Below are lines of data. Give the number of them that contain the string "name", and nothing else.

---- Records supplied

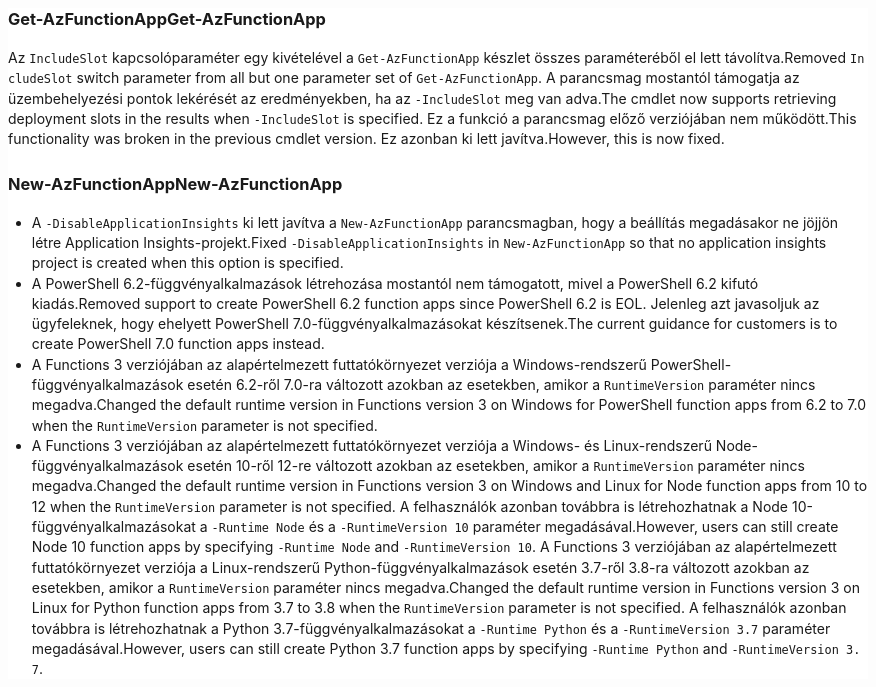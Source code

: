 ### <a name="get-azfunctionapp"></a><span data-ttu-id="1151a-187">Get-AzFunctionApp</span><span class="sxs-lookup"><span data-stu-id="1151a-187">Get-AzFunctionApp</span></span>

<span data-ttu-id="1151a-188">Az `IncludeSlot` kapcsolóparaméter egy kivételével a `Get-AzFunctionApp` készlet összes paraméteréből el lett távolítva.</span><span class="sxs-lookup"><span data-stu-id="1151a-188">Removed `IncludeSlot` switch parameter from all but one parameter set of `Get-AzFunctionApp`.</span></span> <span data-ttu-id="1151a-189">A parancsmag mostantól támogatja az üzembehelyezési pontok lekérését az eredményekben, ha az `-IncludeSlot` meg van adva.</span><span class="sxs-lookup"><span data-stu-id="1151a-189">The cmdlet now supports retrieving deployment slots in the results when `-IncludeSlot` is specified.</span></span>
<span data-ttu-id="1151a-190">Ez a funkció a parancsmag előző verziójában nem működött.</span><span class="sxs-lookup"><span data-stu-id="1151a-190">This functionality was broken in the previous cmdlet version.</span></span> <span data-ttu-id="1151a-191">Ez azonban ki lett javítva.</span><span class="sxs-lookup"><span data-stu-id="1151a-191">However, this is now fixed.</span></span>

### <a name="new-azfunctionapp"></a><span data-ttu-id="1151a-192">New-AzFunctionApp</span><span class="sxs-lookup"><span data-stu-id="1151a-192">New-AzFunctionApp</span></span>

- <span data-ttu-id="1151a-193">A `-DisableApplicationInsights` ki lett javítva a `New-AzFunctionApp` parancsmagban, hogy a beállítás megadásakor ne jöjjön létre Application Insights-projekt.</span><span class="sxs-lookup"><span data-stu-id="1151a-193">Fixed `-DisableApplicationInsights` in `New-AzFunctionApp` so that no application insights project is created when this option is specified.</span></span>
- <span data-ttu-id="1151a-194">A PowerShell 6.2-függvényalkalmazások létrehozása mostantól nem támogatott, mivel a PowerShell 6.2 kifutó kiadás.</span><span class="sxs-lookup"><span data-stu-id="1151a-194">Removed support to create PowerShell 6.2 function apps since PowerShell 6.2 is EOL.</span></span> <span data-ttu-id="1151a-195">Jelenleg azt javasoljuk az ügyfeleknek, hogy ehelyett PowerShell 7.0-függvényalkalmazásokat készítsenek.</span><span class="sxs-lookup"><span data-stu-id="1151a-195">The current guidance for customers is to create PowerShell 7.0 function apps instead.</span></span>
- <span data-ttu-id="1151a-196">A Functions 3 verziójában az alapértelmezett futtatókörnyezet verziója a Windows-rendszerű PowerShell-függvényalkalmazások esetén 6.2-ről 7.0-ra változott azokban az esetekben, amikor a `RuntimeVersion` paraméter nincs megadva.</span><span class="sxs-lookup"><span data-stu-id="1151a-196">Changed the default runtime version in Functions version 3 on Windows for PowerShell function apps from 6.2 to 7.0 when the `RuntimeVersion` parameter is not specified.</span></span>
- <span data-ttu-id="1151a-197">A Functions 3 verziójában az alapértelmezett futtatókörnyezet verziója a Windows- és Linux-rendszerű Node-függvényalkalmazások esetén 10-ről 12-re változott azokban az esetekben, amikor a `RuntimeVersion` paraméter nincs megadva.</span><span class="sxs-lookup"><span data-stu-id="1151a-197">Changed the default runtime version in Functions version 3 on Windows and Linux for Node function apps from 10 to 12 when the `RuntimeVersion` parameter is not specified.</span></span> <span data-ttu-id="1151a-198">A felhasználók azonban továbbra is létrehozhatnak a Node 10-függvényalkalmazásokat a `-Runtime Node` és a `-RuntimeVersion 10` paraméter megadásával.</span><span class="sxs-lookup"><span data-stu-id="1151a-198">However, users can still create Node 10 function apps by specifying `-Runtime Node` and `-RuntimeVersion 10`.</span></span> <span data-ttu-id="1151a-199">A Functions 3 verziójában az alapértelmezett futtatókörnyezet verziója a Linux-rendszerű Python-függvényalkalmazások esetén 3.7-ről 3.8-ra változott azokban az esetekben, amikor a `RuntimeVersion` paraméter nincs megadva.</span><span class="sxs-lookup"><span data-stu-id="1151a-199">Changed the default runtime version in Functions version 3 on Linux for Python function apps from 3.7 to 3.8 when the `RuntimeVersion` parameter is not specified.</span></span> <span data-ttu-id="1151a-200">A felhasználók azonban továbbra is létrehozhatnak a Python 3.7-függvényalkalmazásokat a `-Runtime Python` és a `-RuntimeVersion 3.7` paraméter megadásával.</span><span class="sxs-lookup"><span data-stu-id="1151a-200">However, users can still create Python 3.7 function apps by specifying `-Runtime Python` and `-RuntimeVersion 3.7`.</span></span>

--------

Result of the task:
2